The data

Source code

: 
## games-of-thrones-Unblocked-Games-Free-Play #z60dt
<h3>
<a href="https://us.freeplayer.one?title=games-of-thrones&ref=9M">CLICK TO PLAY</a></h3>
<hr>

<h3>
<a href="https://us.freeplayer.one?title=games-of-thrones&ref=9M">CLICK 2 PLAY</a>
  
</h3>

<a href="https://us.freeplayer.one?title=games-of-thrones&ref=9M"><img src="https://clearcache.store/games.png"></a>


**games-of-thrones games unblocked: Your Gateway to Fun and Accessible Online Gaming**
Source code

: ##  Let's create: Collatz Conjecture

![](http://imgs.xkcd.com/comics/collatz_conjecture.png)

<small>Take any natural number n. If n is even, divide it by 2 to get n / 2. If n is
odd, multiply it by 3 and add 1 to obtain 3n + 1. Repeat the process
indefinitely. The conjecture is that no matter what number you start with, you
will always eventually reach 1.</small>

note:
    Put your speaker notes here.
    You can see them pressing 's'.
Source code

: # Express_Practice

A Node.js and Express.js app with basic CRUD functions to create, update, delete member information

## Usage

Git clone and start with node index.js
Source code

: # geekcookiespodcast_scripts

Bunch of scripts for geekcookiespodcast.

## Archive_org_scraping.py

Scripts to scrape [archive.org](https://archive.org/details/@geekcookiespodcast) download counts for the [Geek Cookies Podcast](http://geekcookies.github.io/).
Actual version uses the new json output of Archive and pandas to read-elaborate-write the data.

...

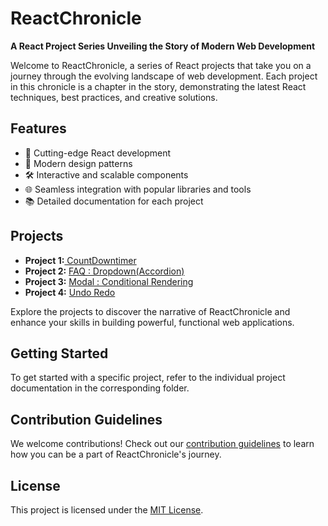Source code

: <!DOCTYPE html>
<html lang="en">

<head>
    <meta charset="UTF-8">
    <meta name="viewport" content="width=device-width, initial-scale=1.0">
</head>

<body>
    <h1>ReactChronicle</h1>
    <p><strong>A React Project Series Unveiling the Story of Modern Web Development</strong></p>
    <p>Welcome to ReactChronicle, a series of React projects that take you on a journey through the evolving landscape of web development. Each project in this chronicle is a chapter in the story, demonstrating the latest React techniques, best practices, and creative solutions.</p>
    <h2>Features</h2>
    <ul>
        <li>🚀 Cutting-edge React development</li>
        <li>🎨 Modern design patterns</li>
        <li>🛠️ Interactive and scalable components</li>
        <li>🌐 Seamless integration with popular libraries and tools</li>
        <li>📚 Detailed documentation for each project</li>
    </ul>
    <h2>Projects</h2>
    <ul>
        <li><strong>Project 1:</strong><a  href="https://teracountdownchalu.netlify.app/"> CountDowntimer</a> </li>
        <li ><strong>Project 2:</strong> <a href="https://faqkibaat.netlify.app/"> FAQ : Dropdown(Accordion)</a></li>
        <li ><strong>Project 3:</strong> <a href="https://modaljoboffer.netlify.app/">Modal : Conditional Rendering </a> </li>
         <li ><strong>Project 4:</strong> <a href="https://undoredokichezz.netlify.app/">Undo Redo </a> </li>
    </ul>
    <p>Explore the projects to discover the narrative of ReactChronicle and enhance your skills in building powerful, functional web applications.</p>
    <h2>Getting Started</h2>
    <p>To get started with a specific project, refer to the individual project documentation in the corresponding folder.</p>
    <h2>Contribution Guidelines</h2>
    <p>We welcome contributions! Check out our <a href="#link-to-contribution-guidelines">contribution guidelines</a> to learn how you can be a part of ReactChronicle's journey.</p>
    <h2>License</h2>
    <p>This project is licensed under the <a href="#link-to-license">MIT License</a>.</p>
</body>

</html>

Goal of the exercise
Check each line of the records above, and copy those that hold the word "with".

Answer to the problem
indefinitely. The conjecture is that no matter what number you start with, you
A Node.js and Express.js app with basic CRUD functions to create, update, delete member information
Git clone and start with node index.js
        <li>🌐 Seamless integration with popular libraries and tools</li>
    <p>To get started with a specific project, refer to the individual project documentation in the corresponding folder.</p>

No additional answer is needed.